她沒掐,笑著伸手,把他那綹翹起的頭發往下壓了壓。

“真的。”她一字一頓,“今天去領證。”

他眨眨眼。

然後他低頭,把臉埋進她掌心。

“我怎麽覺得像做夢。”他聲音悶悶的。

她掌心貼著他臉頰,感覺到他下頜細微的顫動。

八點二十出門。

他開車,她坐副駕,檔案袋擱在她腿上。

路上有點堵,車流緩行,他握著方向盤,時不時偏頭看她一眼。

民政局人不少

取號,填表,等待。

長椅上坐了好幾對,有年輕情侶牽著手小聲說話,有中年夫妻各自低頭看手機。

叫到他們號時,林書昱站起來,手心裏汗津津。

她把手遞過去,他握住,握得很緊。

窗口裏的辦事員是個四十來歲的女人,她接過材料,一張張翻看。

結婚證遞出來,紅封皮,燙金字。

林書昱接過來,手指摩挲封皮,翻開來看了很久。

“恭喜啊。”辦事員說,臉上有點笑模樣。

他擡起頭,眼眶紅紅的。

“謝謝。”他聲音啞了。

走出民政局,外面太陽已經升高了。

九點半的光景,光線白亮亮鋪滿臺階。

他站在門口,又把結婚證翻開看。

“你那張我保管。”他說。

她從包裏拿出自己那本,遞給他。

他把兩本疊在一起,小心放進內袋,又按了按。

“回去買個盒子。”他說,“專門放這個。”

她點頭。

他看著她,忽然笑了。

他伸手攬住她腰,把她拉近,低頭吻她額頭。

“林太太。”他低聲說。

她怔了一下。

“嗯,江先生。”她也說,說完就笑了。

兩個人一起傻笑。

下午她去公司。

在電梯裏突然想起什麽,趕緊拉開包鏈看了一眼,頓時放心了。

她昨晚包了喜糖,想著今天來公司分一分的。

喜糖用了大紅色包裝,昨晚兩個人把糖一顆顆裝進去。

她買的是小時候愛吃的那種太妃糖,裹著糯米紙,化在舌尖黏黏的甜,還有女孩們愛吃的純黑巧克力,不怕發胖。

推開辦公室門,幾個人正圍在飲水機旁聊周末的事。

她走過去,把糖袋子擱在茶水臺中央。

“哎這什麽——喜糖!”小陳先叫起來,“江經理你你你……”

她點點頭。

辦公室轟一下炸開。

椅子推拉的刺耳聲,此起彼伏的驚呼,七八個人圍過來,七嘴八舌。

“什麽時候的事!”

“上周五你怎麽沒說!”

她一個個發糖,被擠在中間。有人翻她朋友圈,翻到過年時她發的九宮格,裏邊有一張林書昱的背影照片。

“是不是這個!這個就是吧!”

她沒否認。

“哎喲好帥啊!”

她接過杯子喝了口水。

“人家找的可是小鮮肉!”一個同事羨慕地說。

另一個女同事湊過來,壓低聲音眨眨眼:“體力是不是特好?”

她嗆了一下,咳得臉頰泛紅。

幾個女同事心照不宣地笑了。

下午幹活效率不高。

她處理完幾份文件,靠在椅背上,看窗外天光漸漸轉軟。

無名指上那枚素圈發著幽幽的光,她轉著它玩。

手機震了。

林書昱發來張照片,他那邊的電腦屏幕,旁邊擱著兩本結婚證。

【下午開工了。】文字後面跟個奮鬥的表情。

她存下那張圖,設成和他的聊天背景。

下班後給媽媽打電話。

響兩聲就接了。

“媽。”

“哎,下班了?”

“嗯。

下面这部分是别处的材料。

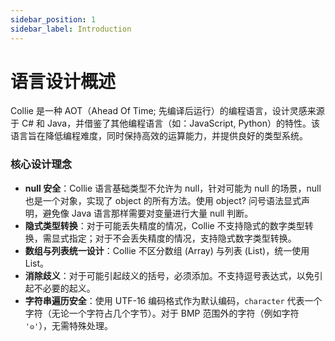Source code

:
 ```yaml
---
sidebar_position: 1
sidebar_label: Introduction
---
```


# 语言设计概述

Collie 是一种 AOT（Ahead Of Time; 先编译后运行）的编程语言，设计灵感来源于 C# 和 Java，并借鉴了其他编程语言（如：JavaScript, Python）的特性。该语言旨在降低编程难度，同时保持高效的运算能力，并提供良好的类型系统。

### 核心设计理念
- **null 安全**：Collie 语言基础类型不允许为 null，针对可能为 null 的场景，null 也是一个对象，实现了 object 的所有方法。使用 object? 问号语法显式声明，避免像 Java 语言那样需要对变量进行大量 null 判断。
- **隐式类型转换**：对于可能丢失精度的情况，Collie 不支持隐式的数字类型转换，需显式指定；对于不会丢失精度的情况，支持隐式数字类型转换。
- **数组与列表统一设计**：Collie 不区分数组 (Array) 与列表 (List)，统一使用 List。
- **消除歧义**：对于可能引起歧义的括号，必须添加。不支持逗号表达式，以免引起不必要的起义。
- **字符串遍历安全**：使用 UTF-16 编码格式作为默认编码，`character` 代表一个字符（无论一个字符占几个字节）。对于 BMP 范围外的字符（例如字符 `'𐍈'`），无需特殊处理。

”她頓了頓,“今天上午去領證了。”

電話那頭安靜了幾秒。

然後媽媽聲音傳過來,有點顫。

“領了?”

“領了。”

媽媽沒說話,話筒裏有壓抑的呼吸聲。

她聽見爸爸在旁邊問怎麽了,媽媽沒答,又過一會兒。

“那孩子……以後對你得好。”媽媽聲音悶悶的,像捂住了話筒。

“他對我很好。”

“那就好。”媽媽頓了頓,“那就好。”

掛掉電話,她靠進椅背,看天花板。

林書昱打電話過來:“我剛才打電話給我媽,她非說給你通個電話,你看……”

江晚喬笑了笑,“讓她打吧。”

“那你們……”

“放心。”她笑著說。

“那好吧,“林書昱也松了一口氣,”你先不要回家啊,我去接你。”

“好。”

掛了電話,沒一會兒,又一個電話就進來了。

是一個陌生的號碼,歸屬地是A市。

她接起來。

“小江啊。”林母聲音有點緊張。

“阿姨。”

“那個……今天你們領證了?”

“是,上午領的。”

對面安靜片刻,她聽見江母輕輕吸鼻子。

“書昱這孩子,從小性子犟,認準的事九頭牛拉不回。”江母語速很慢,像每個字都要掂一掂,“他對你是實心實意,這三年我看著……”

又頓住。

“以前我有些話……你莫往心裏去。”

江晚喬握著手機,手指緊了緊,笑瞇瞇說:“阿姨,那些都過去了。”

“哎。”阿姨應著,尾音拖著,最後只道,“你們好好過日子。”

“會的。”

掛了電話,她才發現窗外天已經暗下來。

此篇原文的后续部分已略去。